Depending on scheduling, the main unit would sometimes split in two. “Our B-Camera crew would be the A-crew on the double-up unit,” A-Camera 1st AC Stephen Pazanti reports. “Then we would add two new B-Cams on each. I was fortunate to be able to put together a top-notch crew. Second AC Jorge Pallares stepped up to the challenge of B camera 1st AC [early] in the season. He did an amazing job with the help of a truly professional B-Cam 2nd AC Arthur Zajac. Camera Utility Roberto Ruelas handled everything I threw at him through the season without a hitch.”
This all-hands-on-deck teamwork paid dividends when the crew began shooting the cramped capsule interiors, including the command module from last year’s First Man [ICG October 2018]. “We selectively beefed up the practical lights,” describes McNutt, “because it is difficult to shape the room since you can’t flag anything inside.” “Steadicam Operator Tim Spencer was able to give us some great stuff inside the command module,” adds Berryman, “where there is no room at all, so you could only take off one or two panels and shoot what was left. It took some wrangling and headscratching to get the angles needed to tell the story.” Toward the end, McNutt notes, “we were able to remove a few more panels and began using the snorkel lens system.”

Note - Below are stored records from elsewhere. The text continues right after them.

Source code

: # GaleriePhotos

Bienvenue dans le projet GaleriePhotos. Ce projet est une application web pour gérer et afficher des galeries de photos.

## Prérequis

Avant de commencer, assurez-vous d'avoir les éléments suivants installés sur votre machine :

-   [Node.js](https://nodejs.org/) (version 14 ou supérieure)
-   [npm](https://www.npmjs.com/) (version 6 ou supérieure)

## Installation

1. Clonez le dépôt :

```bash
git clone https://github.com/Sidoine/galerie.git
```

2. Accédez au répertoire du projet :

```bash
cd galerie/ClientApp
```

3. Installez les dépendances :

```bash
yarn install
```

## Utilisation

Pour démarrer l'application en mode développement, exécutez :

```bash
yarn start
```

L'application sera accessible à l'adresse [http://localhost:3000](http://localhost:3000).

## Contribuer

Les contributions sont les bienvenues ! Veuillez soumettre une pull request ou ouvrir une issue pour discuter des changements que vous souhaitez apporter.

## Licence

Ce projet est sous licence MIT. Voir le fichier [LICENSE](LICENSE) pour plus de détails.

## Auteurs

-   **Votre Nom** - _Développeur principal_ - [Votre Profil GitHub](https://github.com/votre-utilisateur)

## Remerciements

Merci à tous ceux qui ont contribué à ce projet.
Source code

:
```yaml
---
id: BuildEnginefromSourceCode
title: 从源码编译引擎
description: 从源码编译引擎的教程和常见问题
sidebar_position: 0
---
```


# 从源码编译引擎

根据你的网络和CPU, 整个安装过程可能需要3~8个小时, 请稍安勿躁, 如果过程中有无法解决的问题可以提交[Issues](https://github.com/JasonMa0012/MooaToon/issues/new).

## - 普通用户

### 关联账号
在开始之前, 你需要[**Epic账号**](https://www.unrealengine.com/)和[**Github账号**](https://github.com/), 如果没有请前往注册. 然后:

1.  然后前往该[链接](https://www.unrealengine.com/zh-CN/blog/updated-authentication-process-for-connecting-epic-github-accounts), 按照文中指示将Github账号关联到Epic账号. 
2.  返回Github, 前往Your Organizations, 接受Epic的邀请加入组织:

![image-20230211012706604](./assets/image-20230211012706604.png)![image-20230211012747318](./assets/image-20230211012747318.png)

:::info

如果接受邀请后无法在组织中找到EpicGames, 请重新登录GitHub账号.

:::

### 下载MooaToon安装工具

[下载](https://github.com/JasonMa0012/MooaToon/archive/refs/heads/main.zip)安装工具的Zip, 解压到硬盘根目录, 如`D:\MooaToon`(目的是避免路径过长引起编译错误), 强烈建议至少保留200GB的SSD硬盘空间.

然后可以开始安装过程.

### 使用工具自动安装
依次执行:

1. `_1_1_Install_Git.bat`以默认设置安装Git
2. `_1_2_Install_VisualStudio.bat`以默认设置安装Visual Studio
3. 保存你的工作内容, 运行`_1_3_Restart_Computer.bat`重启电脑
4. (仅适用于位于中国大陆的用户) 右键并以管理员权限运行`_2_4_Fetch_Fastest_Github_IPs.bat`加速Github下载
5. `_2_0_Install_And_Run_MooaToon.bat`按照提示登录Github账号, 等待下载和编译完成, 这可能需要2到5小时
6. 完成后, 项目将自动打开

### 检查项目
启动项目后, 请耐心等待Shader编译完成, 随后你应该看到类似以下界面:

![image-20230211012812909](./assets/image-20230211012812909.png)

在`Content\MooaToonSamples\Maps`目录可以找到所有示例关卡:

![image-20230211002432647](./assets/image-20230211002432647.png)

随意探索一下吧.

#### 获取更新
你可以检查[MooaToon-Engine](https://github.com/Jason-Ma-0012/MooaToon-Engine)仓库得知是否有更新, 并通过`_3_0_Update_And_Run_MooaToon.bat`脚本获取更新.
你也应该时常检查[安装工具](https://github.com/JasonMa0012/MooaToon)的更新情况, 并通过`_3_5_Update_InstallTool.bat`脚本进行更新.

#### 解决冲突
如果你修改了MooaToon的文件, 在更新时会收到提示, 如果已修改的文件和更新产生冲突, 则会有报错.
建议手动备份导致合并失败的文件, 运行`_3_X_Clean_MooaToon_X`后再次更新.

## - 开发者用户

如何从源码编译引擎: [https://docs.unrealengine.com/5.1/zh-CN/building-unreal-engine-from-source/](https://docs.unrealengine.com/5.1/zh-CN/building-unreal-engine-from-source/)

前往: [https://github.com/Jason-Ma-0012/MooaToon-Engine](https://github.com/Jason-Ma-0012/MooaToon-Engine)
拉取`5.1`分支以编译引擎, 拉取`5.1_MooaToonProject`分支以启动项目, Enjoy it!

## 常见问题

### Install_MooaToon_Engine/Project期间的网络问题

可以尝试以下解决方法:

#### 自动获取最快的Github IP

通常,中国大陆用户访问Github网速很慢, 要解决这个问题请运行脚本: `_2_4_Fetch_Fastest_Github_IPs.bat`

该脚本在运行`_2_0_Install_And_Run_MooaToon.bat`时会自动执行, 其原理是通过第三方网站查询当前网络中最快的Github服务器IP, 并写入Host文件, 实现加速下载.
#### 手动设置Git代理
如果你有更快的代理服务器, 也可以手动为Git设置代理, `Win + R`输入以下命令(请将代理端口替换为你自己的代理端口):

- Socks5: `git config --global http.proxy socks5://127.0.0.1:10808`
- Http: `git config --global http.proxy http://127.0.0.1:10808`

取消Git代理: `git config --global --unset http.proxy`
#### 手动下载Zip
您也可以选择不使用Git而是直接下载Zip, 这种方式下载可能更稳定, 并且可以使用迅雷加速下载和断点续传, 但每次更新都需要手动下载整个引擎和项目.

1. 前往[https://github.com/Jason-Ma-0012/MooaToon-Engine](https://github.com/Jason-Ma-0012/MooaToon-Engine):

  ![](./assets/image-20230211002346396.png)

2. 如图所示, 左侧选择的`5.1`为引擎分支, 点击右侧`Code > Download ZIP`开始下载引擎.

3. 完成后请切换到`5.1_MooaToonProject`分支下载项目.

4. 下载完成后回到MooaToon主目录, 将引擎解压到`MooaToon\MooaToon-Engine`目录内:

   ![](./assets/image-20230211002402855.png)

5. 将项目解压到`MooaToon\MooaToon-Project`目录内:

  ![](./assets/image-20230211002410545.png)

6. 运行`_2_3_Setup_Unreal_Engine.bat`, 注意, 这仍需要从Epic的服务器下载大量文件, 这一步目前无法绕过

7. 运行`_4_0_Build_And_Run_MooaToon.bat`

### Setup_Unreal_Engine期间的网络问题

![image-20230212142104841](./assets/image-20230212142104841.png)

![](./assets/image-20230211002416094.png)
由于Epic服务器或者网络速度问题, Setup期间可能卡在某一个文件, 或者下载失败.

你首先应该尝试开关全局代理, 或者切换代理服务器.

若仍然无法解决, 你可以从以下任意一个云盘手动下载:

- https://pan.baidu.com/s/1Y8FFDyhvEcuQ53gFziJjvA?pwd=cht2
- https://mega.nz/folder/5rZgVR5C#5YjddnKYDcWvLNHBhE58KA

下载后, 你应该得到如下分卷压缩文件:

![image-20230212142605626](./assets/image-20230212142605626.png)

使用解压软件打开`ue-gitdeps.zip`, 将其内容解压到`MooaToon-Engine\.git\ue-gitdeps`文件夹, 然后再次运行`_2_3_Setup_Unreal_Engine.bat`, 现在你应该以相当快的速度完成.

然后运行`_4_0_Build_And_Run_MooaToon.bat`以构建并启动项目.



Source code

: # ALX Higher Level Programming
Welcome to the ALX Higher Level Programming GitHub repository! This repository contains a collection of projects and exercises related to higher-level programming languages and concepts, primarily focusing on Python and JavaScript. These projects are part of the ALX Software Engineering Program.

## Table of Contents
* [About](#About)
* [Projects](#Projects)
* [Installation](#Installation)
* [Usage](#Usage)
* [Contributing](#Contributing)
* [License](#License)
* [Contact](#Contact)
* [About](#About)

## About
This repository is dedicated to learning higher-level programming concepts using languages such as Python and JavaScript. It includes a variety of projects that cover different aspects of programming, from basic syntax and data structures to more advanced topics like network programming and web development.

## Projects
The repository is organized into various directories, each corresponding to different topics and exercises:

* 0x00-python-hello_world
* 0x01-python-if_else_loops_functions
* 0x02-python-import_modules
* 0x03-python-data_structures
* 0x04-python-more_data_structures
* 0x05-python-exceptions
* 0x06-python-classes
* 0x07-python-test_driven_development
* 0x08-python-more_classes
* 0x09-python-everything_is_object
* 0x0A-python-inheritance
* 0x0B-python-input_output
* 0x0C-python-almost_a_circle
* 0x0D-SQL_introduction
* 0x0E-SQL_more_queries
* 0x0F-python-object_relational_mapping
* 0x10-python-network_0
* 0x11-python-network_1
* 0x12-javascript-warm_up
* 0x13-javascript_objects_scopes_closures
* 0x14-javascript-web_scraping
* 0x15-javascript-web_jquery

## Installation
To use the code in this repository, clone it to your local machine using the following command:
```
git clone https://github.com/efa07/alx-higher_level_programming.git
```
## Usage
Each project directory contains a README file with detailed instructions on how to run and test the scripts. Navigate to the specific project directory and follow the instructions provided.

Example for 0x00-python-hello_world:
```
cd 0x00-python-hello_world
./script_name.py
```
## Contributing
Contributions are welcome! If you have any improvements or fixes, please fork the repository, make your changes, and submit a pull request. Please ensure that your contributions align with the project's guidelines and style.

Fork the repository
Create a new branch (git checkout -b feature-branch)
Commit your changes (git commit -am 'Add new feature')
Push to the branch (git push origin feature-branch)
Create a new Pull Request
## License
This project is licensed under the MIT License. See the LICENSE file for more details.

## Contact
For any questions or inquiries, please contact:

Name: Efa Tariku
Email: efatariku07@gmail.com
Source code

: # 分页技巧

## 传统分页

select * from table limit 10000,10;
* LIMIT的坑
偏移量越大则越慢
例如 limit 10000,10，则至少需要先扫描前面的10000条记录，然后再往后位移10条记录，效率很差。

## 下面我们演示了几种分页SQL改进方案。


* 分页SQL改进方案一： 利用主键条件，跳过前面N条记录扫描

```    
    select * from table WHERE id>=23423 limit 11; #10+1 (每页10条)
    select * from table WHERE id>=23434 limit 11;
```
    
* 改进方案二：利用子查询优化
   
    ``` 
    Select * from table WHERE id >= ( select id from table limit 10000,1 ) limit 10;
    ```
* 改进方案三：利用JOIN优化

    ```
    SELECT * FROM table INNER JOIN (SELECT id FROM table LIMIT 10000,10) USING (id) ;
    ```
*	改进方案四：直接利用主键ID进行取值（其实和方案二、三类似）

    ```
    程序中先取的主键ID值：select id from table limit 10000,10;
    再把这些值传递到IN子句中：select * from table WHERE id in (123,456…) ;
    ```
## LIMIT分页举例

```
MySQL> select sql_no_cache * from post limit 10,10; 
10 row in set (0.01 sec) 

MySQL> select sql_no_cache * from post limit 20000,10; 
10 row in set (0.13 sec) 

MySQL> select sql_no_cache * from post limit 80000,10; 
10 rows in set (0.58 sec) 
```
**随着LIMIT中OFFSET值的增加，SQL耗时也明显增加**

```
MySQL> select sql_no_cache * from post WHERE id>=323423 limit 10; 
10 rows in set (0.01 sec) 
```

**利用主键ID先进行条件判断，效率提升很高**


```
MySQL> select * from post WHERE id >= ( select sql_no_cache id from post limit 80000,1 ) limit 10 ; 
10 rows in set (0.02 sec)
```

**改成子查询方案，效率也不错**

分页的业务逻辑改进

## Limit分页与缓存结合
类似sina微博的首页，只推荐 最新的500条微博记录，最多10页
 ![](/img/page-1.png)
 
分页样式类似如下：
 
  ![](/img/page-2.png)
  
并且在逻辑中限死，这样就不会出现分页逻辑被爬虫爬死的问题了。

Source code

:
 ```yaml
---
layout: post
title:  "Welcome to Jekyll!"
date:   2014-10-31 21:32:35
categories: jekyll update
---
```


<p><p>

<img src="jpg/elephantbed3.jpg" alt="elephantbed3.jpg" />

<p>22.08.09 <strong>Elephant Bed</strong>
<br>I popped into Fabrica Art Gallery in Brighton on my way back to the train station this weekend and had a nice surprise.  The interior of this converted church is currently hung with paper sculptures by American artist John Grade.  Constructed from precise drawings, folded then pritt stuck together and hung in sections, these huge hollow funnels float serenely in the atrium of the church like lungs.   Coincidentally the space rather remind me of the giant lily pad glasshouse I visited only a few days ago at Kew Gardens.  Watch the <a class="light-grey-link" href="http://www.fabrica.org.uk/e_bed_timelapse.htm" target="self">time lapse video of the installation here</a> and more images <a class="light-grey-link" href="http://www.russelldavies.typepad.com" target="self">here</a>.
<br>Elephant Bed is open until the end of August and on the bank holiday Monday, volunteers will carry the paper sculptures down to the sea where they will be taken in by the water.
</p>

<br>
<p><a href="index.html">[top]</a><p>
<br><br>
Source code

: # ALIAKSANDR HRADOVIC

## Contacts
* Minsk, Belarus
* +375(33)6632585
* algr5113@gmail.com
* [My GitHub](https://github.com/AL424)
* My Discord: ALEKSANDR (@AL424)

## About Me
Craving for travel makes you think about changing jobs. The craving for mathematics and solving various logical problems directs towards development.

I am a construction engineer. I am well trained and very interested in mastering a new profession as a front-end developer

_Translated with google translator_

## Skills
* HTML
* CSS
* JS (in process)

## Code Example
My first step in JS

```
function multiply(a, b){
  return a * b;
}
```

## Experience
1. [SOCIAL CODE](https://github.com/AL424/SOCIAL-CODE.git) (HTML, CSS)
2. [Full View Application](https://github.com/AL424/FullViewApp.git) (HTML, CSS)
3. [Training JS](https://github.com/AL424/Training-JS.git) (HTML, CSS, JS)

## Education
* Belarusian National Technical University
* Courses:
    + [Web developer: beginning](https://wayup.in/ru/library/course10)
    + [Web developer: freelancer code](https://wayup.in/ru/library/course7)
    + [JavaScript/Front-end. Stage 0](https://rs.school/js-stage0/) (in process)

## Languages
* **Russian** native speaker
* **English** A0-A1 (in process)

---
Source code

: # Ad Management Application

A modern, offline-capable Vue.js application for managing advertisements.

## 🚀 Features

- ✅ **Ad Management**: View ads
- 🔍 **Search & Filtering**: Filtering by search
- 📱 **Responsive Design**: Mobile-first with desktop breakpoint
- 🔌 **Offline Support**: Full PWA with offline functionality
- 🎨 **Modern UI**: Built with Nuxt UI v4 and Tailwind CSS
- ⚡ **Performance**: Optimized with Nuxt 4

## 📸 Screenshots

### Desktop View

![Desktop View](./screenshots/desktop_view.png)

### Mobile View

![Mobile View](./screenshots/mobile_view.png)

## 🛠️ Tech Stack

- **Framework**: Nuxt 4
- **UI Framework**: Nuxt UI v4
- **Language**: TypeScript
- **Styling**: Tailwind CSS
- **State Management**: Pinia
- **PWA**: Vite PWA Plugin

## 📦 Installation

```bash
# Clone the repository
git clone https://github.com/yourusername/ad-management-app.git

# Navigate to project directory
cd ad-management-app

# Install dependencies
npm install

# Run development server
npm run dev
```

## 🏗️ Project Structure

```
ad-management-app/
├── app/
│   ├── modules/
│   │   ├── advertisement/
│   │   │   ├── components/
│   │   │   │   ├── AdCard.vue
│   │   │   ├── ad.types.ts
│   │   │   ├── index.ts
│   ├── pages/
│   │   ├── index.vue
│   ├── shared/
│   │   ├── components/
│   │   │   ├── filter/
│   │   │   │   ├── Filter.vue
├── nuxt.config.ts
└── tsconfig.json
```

Pazanti says the Sony Rialto camera extension system, provided by Sony’s Dan Perry in beta form, was helpful in these scenes. “The Rialto is a tethered system that allows the image sensor block to detach from the camera body about 10 feet without loss of functionality,” Pazanti explains. “This helped us get shots in tight quarters that wouldn’t fit the whole camera body.”
The Rialto came into play while production was still considering using a Frazier lens. “Then we found the Venice has a kind of detachable retina,” Spencer acknowledges. “It can’t hold motors, so we had to jury-rig that. It was great to be able to take the lens off, but if there’s no way to put a motor on it, you can’t pull iris or focus.”
Extensive use was also made of the Century Precision MK2 snorkel lens system (also provided by Nemenz). “This was the most I had ever used a snorkel,” Pazanti admits. “At times we had two in use [simultaneously], with the cameras mounted on Technocranes [provided by Cranium Cranes] that helped get into the small windows in the space modules and to attain a floating or zero-gravity look. Tim and Mike were very creative in their use of this tool.”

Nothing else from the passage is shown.